--- Your task ---
Skip any pictures. Repeat the data exactly, from its first line through the line that holds "in Tree, in each level the size become double", both included.

--- Extracted records ---
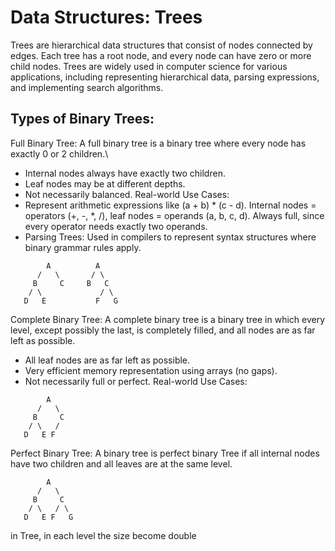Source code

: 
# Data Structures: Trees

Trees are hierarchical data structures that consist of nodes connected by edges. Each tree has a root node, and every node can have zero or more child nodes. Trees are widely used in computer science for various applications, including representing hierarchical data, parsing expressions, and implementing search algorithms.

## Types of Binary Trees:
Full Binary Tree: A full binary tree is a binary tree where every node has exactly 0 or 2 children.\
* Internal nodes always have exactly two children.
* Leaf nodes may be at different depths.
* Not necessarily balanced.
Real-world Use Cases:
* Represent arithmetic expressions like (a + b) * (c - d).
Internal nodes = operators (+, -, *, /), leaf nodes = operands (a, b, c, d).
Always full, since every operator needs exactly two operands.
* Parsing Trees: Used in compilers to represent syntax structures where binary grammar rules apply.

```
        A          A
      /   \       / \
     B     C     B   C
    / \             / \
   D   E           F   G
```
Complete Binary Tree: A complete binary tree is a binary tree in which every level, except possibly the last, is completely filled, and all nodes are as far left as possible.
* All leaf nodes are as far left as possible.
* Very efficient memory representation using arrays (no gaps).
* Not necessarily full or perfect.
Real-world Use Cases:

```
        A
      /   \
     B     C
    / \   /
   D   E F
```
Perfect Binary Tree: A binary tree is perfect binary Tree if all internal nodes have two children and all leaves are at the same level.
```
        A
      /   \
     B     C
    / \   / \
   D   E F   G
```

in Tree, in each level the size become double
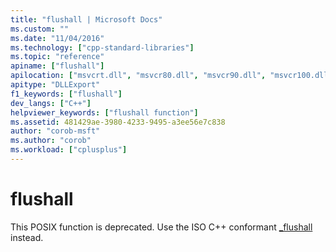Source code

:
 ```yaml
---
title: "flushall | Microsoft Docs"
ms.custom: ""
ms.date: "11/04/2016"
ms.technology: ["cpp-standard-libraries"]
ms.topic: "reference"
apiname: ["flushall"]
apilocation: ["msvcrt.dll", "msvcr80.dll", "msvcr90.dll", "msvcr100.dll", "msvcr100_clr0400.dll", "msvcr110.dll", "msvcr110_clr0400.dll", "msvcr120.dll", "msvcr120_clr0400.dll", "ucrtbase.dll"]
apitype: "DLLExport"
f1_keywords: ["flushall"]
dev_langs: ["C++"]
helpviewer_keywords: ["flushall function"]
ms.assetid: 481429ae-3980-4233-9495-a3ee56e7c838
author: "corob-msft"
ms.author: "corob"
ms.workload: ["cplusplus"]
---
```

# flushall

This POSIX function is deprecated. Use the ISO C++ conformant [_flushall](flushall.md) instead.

--- Expected output ---
Source code

: 
# Data Structures: Trees

Trees are hierarchical data structures that consist of nodes connected by edges. Each tree has a root node, and every node can have zero or more child nodes. Trees are widely used in computer science for various applications, including representing hierarchical data, parsing expressions, and implementing search algorithms.

## Types of Binary Trees:
Full Binary Tree: A full binary tree is a binary tree where every node has exactly 0 or 2 children.\
* Internal nodes always have exactly two children.
* Leaf nodes may be at different depths.
* Not necessarily balanced.
Real-world Use Cases:
* Represent arithmetic expressions like (a + b) * (c - d).
Internal nodes = operators (+, -, *, /), leaf nodes = operands (a, b, c, d).
Always full, since every operator needs exactly two operands.
* Parsing Trees: Used in compilers to represent syntax structures where binary grammar rules apply.

```
        A          A
      /   \       / \
     B     C     B   C
    / \             / \
   D   E           F   G
```
Complete Binary Tree: A complete binary tree is a binary tree in which every level, except possibly the last, is completely filled, and all nodes are as far left as possible.
* All leaf nodes are as far left as possible.
* Very efficient memory representation using arrays (no gaps).
* Not necessarily full or perfect.
Real-world Use Cases:

```
        A
      /   \
     B     C
    / \   /
   D   E F
```
Perfect Binary Tree: A binary tree is perfect binary Tree if all internal nodes have two children and all leaves are at the same level.
```
        A
      /   \
     B     C
    / \   / \
   D   E F   G
```

in Tree, in each level the size become double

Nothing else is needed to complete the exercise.